Pain perception and visual input
Additional research has revealed that pain perception is influenced by various contextual factors, including vision. Researchers discovered that when a subject views the area of their body being stimulated, the subject reports less pain. [20] One study, for example, used heat stimulation on their subjects’ hands. When the subject was instructed to look at their hand during the painful heat stimulus, the subject reported an analgesic effect and a higher temperature pain threshold. Furthermore, as the view of their hand was increased, so did the analgesic effect, and vice versa. This study demonstrated how visual input influences pain perception.

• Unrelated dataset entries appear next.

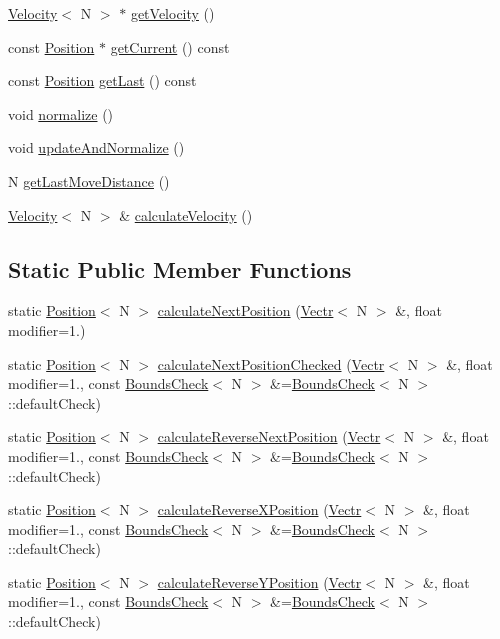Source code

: \begin{DoxyCompactItemize}
\hyperlink{struct_velocity}{Velocity}$<$ N $>$ $\ast$ \hyperlink{struct_vectr_a5dc06bff7605656f5d5294db219339b6}{get\-Velocity} ()
\item 
const \hyperlink{struct_position}{Position} $\ast$ \hyperlink{struct_vectr_a0acef7840c315ea742390f8b96d6c782}{get\-Current} () const 
\item 
const \hyperlink{struct_position}{Position} \hyperlink{struct_vectr_a96b306b6f36bc82f9dd68633f3d3568f}{get\-Last} () const 
\item 
void \hyperlink{struct_vectr_aa8638eb9a06d4947a77f800b501e74f0}{normalize} ()
\item 
void \hyperlink{struct_vectr_a94b119ab4adb045161a80a5278dbe0f1}{update\-And\-Normalize} ()
\item 
N \hyperlink{struct_vectr_ae4c3aa958a6d74d96ff119e63c3ae6ea}{get\-Last\-Move\-Distance} ()
\item 
\hyperlink{struct_velocity}{Velocity}$<$ N $>$ \& \hyperlink{struct_vectr_a8ef008609006c8cd2afa56abac2bbe25}{calculate\-Velocity} ()
\end{DoxyCompactItemize}
\subsection*{Static Public Member Functions}
\begin{DoxyCompactItemize}
\item 
static \hyperlink{struct_position}{Position}$<$ N $>$ \hyperlink{struct_vectr_ad293e3f67a0483060d69b4de5dcfe5d2}{calculate\-Next\-Position} (\hyperlink{struct_vectr}{Vectr}$<$ N $>$ \&, float modifier=1.)
\item 
static \hyperlink{struct_position}{Position}$<$ N $>$ \hyperlink{struct_vectr_ac4d91db7639f1f74ba2492aaed2eb01d}{calculate\-Next\-Position\-Checked} (\hyperlink{struct_vectr}{Vectr}$<$ N $>$ \&, float modifier=1., const \hyperlink{struct_bounds_check}{Bounds\-Check}$<$ N $>$ \&=\hyperlink{struct_bounds_check}{Bounds\-Check}$<$ N $>$\-::default\-Check)
\item 
static \hyperlink{struct_position}{Position}$<$ N $>$ \hyperlink{struct_vectr_abeef5f4dfbd11b7c6bf40779cc191c0e}{calculate\-Reverse\-Next\-Position} (\hyperlink{struct_vectr}{Vectr}$<$ N $>$ \&, float modifier=1., const \hyperlink{struct_bounds_check}{Bounds\-Check}$<$ N $>$ \&=\hyperlink{struct_bounds_check}{Bounds\-Check}$<$ N $>$\-::default\-Check)
\item 
static \hyperlink{struct_position}{Position}$<$ N $>$ \hyperlink{struct_vectr_a7c8cfdf413bb152bcea5d14017220759}{calculate\-Reverse\-X\-Position} (\hyperlink{struct_vectr}{Vectr}$<$ N $>$ \&, float modifier=1., const \hyperlink{struct_bounds_check}{Bounds\-Check}$<$ N $>$ \&=\hyperlink{struct_bounds_check}{Bounds\-Check}$<$ N $>$\-::default\-Check)
\item 
static \hyperlink{struct_position}{Position}$<$ N $>$ \hyperlink{struct_vectr_ab897fda165e543696ecdc622af191698}{calculate\-Reverse\-Y\-Position} (\hyperlink{struct_vectr}{Vectr}$<$ N $>$ \&, float modifier=1., const \hyperlink{struct_bounds_check}{Bounds\-Check}$<$ N $>$ \&=\hyperlink{struct_bounds_check}{Bounds\-Check}$<$ N $>$\-::default\-Check)
\end{DoxyCompactItemize}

The use of functional magnetic resonance imaging (fMRI) to study brain activity confirms the link between visual perception and pain perception. It has been discovered that the brain regions that convey pain perception also encode the size of visual inputs. [21] The magnitude-related insula of the insular cortex functions to perceive the size of visual stimulation and integrate that concept across various sensory systems, including pain perception. This area also overlaps with the nociceptive-specific insula, a section of the insula that processes nociception selectively, implying that the two areas interact and interface. This interaction informs the individual about the amount of relative pain they are experiencing, resulting in a subjective perception of pain based on the current visual stimulus.

Humans have always sought to understand why they suffer and how that occurs. The pain was once thought to be the work of evil spirits[citation needed], but it is now recognized as a neurological signal. However, pain perception is not absolute and can be influenced by various factors, such as the context surrounding the painful stimulus, visual perception, and an individual’s personal pain history.